The other important thing is that teplizumab isn’t going to work in everybody, but that shouldn’t be discouraging. When this follow-up study was done, 50% had developed diabetes, but that’s much less than the individuals who had received the placebo. In talking with rheumatology colleagues, that’s an amazing response rate, even in which individuals who’ve already developed rheumatology disease. If you’re looking at delaying the onset of a disease and have a rate that’s so much higher compared with placebo, it’s very exciting news.
Robert Busch, MD: What adverse effects were seen with the drug in the studies?
Kimberly Simmons, MD, MPH/MSPH: The adverse effects of teplizumab are relatively mild. The 1 that’s most common is related to the mechanism of action. The most common adverse effect is a decrease in white blood cell count: lymphopenia or neutropenia. That’s a transient decrease because with the mechanism of action, the cytotoxic T cells marginate into the periphery, the lymph nodes, and the GI [gastrointestinal] tract is what is thought from studies. When they come back, they have more of an exhaustive phenotype. You have this transient decrease in lymphocytes of up to about a month, but the important thing is that they come back into circulation and that there aren’t opportunistic infections that have been reported. There may be some increased upper-respiratory infections, but they’re all very mild. The other adverse effect that’s common during infusions is rashes—arithmetic, pruritic rashes. Classically they’re on the palms, butt, or the inner thighs, but they can be anywhere, all over the body, and typically respond well to antihistamines.

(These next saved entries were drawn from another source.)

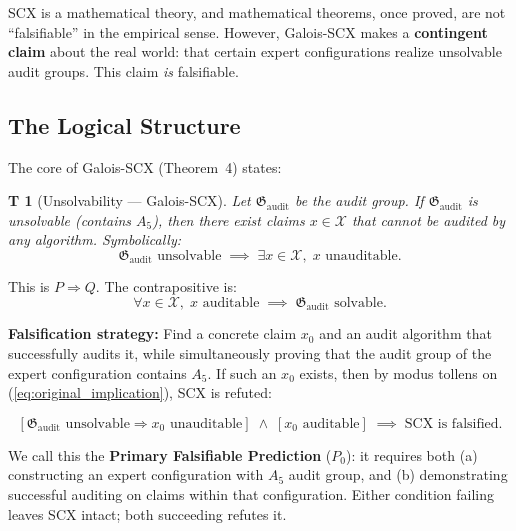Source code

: \documentclass[12pt,a4paper]{article}
\newtheorem{theorem}Theorem[section]
\theoremstyle{remark}
\newcommand{\AuditGrp}{\mathfrak{G}_{\mathrm{audit}}}
\newcommand{\ClaimSpace}{\mathcal{X}}
\begin{document}
SCX is a mathematical theory, and mathematical theorems, once proved, are not ``falsifiable'' in the empirical sense. However, Galois-SCX makes a \textbf{contingent claim} about the real world: that certain expert configurations realize unsolvable audit groups. This claim \textit{is} falsifiable.

\subsection{The Logical Structure}
The core of Galois-SCX (Theorem~4) states:

\begin{theorem}[Unsolvability --- Galois-SCX]\label{thm:galois_unsolvability_original}
Let \(\AuditGrp\) be the audit group. If \(\AuditGrp\) is unsolvable (contains \(A_5\)), then there exist claims \(x \in \ClaimSpace\) that cannot be audited by any algorithm. Symbolically:
\begin{equation}\label{eq:original_implication}
    \AuditGrp \text{ unsolvable} \;\implies\; \exists x \in \ClaimSpace,\; x \text{ unauditable}.
\end{equation}
\end{theorem}

This is \(P \Rightarrow Q\). The contrapositive is:
\begin{equation}\label{eq:contrapositive}
    \forall x \in \ClaimSpace,\; x \text{ auditable} \;\implies\; \AuditGrp \text{ solvable}.
\end{equation}

\textbf{Falsification strategy:} Find a concrete claim \(x_0\) and an audit algorithm that successfully audits it, while simultaneously proving that the audit group of the expert configuration contains \(A_5\). If such an \(x_0\) exists, then by modus tollens on (\ref{eq:original_implication}), SCX is refuted:

\begin{equation}\label{eq:modus_tollens}
    \left[ \AuditGrp \text{ unsolvable} \Rightarrow x_0 \text{ unauditable} \right]
    \;\land\; \left[ x_0 \text{ auditable} \right]
    \;\implies\; \text{SCX is falsified}.
\end{equation}

We call this the \textbf{Primary Falsifiable Prediction} (\(P_0\)): it requires both (a) constructing an expert configuration with \(A_5\) audit group, and (b) demonstrating successful auditing on claims within that configuration. Either condition failing leaves SCX intact; both succeeding refutes it.
\end{document}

Robert Busch, MD: Do those come early on when you’re giving the drug? Is it something that would come earlier vs later, or is it at any time during the course?
Kimberly Simmons, MD, MPH/MSPH: In most patients we’ve seen, it’s after the first infusion. Sometimes it’s with the first infusion, but if they develop the rash, then it’s usually something that happens with each infusion. We’ll make sure they’re pretreated and then receive extra medication as needed.
Teresa Quattrin, MD: The rash varies because in some instances by the time I would leave a regular patient in an outpatient center and run over there, it would be fading already. We tell families, “If you see anything, take a picture.” We’re not talking a generalized, very severe and alarming rash in most cases, but premedication helps as well.